Cherry Pie Ingredients
- A 9-inch double pie crust: You can use a trusted store-bought version or a homemade one.
- Fresh cherries: You’ll need about 2 ½ pounds, which comes out to around 5 cups once they’re pitted.
- Granulated sugar: 2/3 of a cup for the filling, plus a little extra for sprinkling on top.
- Cornstarch: 1/4 cup to help the filling thicken up nicely.
- Lemon juice: 1 tablespoon adds a bit of brightness.
- Vanilla extract: 1 ¼ teaspoons.
- Almond extract: Just 1/4 teaspoon, but it really complements the cherry flavor.
- Salt: 1/8 teaspoon to balance the sweetness.
- Cold unsalted butter: 1 tablespoon, cut into small pieces.

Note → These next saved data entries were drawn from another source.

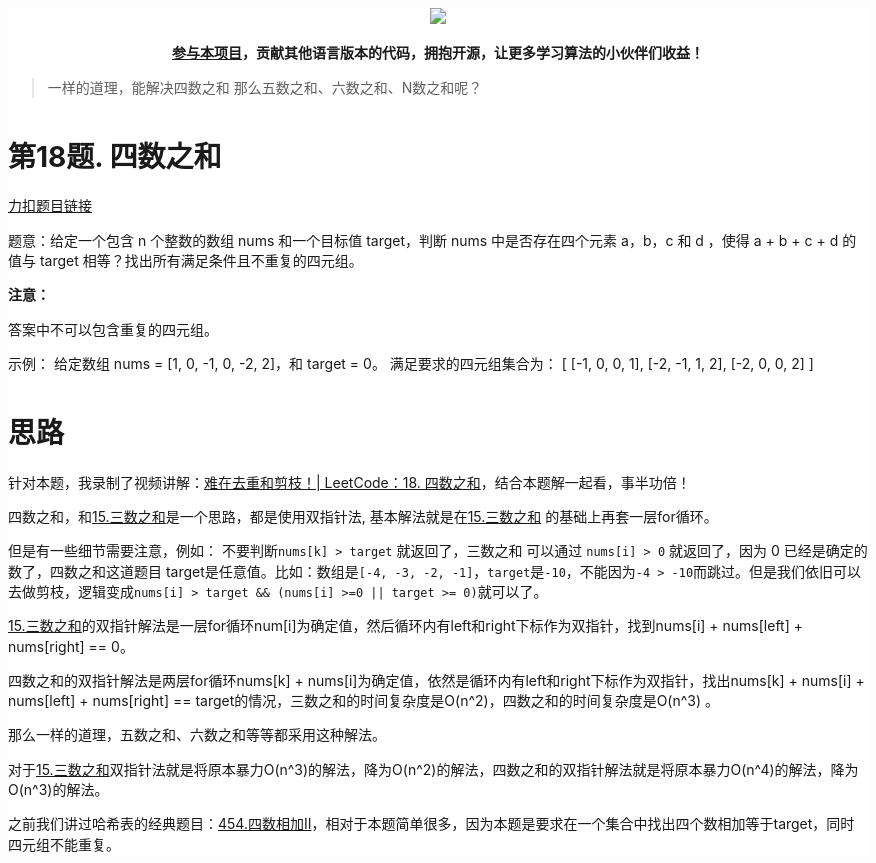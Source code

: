 <p align="center">
<a href="https://programmercarl.com/other/xunlianying.html" target="_blank">
  <img src="../pics/训练营.png" width="1000"/>
</a>
<p align="center"><strong><a href="https://mp.weixin.qq.com/s/tqCxrMEU-ajQumL1i8im9A">参与本项目</a>，贡献其他语言版本的代码，拥抱开源，让更多学习算法的小伙伴们收益！</strong></p>


> 一样的道理，能解决四数之和
> 那么五数之和、六数之和、N数之和呢？

# 第18题. 四数之和

[力扣题目链接](https://leetcode.cn/problems/4sum/)

题意：给定一个包含 n 个整数的数组 nums 和一个目标值 target，判断 nums 中是否存在四个元素 a，b，c 和 d ，使得 a + b + c + d 的值与 target 相等？找出所有满足条件且不重复的四元组。

**注意：**

答案中不可以包含重复的四元组。

示例：
给定数组 nums = [1, 0, -1, 0, -2, 2]，和 target = 0。
满足要求的四元组集合为：
[
  [-1,  0, 0, 1],
  [-2, -1, 1, 2],
  [-2,  0, 0, 2]
]

# 思路

针对本题，我录制了视频讲解：[难在去重和剪枝！| LeetCode：18. 四数之和](https://www.bilibili.com/video/BV1DS4y147US)，结合本题解一起看，事半功倍！

四数之和，和[15.三数之和](https://programmercarl.com/0015.三数之和.html)是一个思路，都是使用双指针法, 基本解法就是在[15.三数之和](https://programmercarl.com/0015.三数之和.html) 的基础上再套一层for循环。

但是有一些细节需要注意，例如： 不要判断`nums[k] > target` 就返回了，三数之和 可以通过 `nums[i] > 0` 就返回了，因为 0 已经是确定的数了，四数之和这道题目 target是任意值。比如：数组是`[-4, -3, -2, -1]`，`target`是`-10`，不能因为`-4 > -10`而跳过。但是我们依旧可以去做剪枝，逻辑变成`nums[i] > target && (nums[i] >=0 || target >= 0)`就可以了。

[15.三数之和](https://programmercarl.com/0015.三数之和.html)的双指针解法是一层for循环num[i]为确定值，然后循环内有left和right下标作为双指针，找到nums[i] + nums[left] + nums[right] == 0。

四数之和的双指针解法是两层for循环nums[k] + nums[i]为确定值，依然是循环内有left和right下标作为双指针，找出nums[k] + nums[i] + nums[left] + nums[right] == target的情况，三数之和的时间复杂度是O(n^2)，四数之和的时间复杂度是O(n^3) 。

那么一样的道理，五数之和、六数之和等等都采用这种解法。

对于[15.三数之和](https://programmercarl.com/0015.三数之和.html)双指针法就是将原本暴力O(n^3)的解法，降为O(n^2)的解法，四数之和的双指针解法就是将原本暴力O(n^4)的解法，降为O(n^3)的解法。

之前我们讲过哈希表的经典题目：[454.四数相加II](https://programmercarl.com/0454.四数相加II.html)，相对于本题简单很多，因为本题是要求在一个集合中找出四个数相加等于target，同时四元组不能重复。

- Egg wash: 1 egg yolk whisked with 1 tablespoon of heavy cream.
How to Make Cherry Pie Filling
First, you’ll need to pit the cherries. It’s a bit of work, but worth it. Once they are pitted, cut them all in half. Then, take about half of those halves and cut them into quarters. Having a mix of sizes gives the filling a great texture.
Put all your prepped cherries into a large bowl. Add the sugar, cornstarch, vanilla extract, almond extract, lemon juice, and salt. Gently stir everything together until the cherries are coated. Let this mixture sit on the counter for a bit while you get the crust ready.
Assembling the Pie
- Take half of your pie dough and roll it out on a floured surface until it’s a couple of inches wider than your 9-inch pie dish. Gently lay it inside the dish, being careful not to stretch it. Trim the edge so it hangs over by about an inch. Put this in the fridge to stay cold.
- Grab your bowl of cherry filling. Spoon the cherries into the chilled pie crust, but try to leave most of the juice behind in the bowl. This is a key step to avoid a soggy bottom.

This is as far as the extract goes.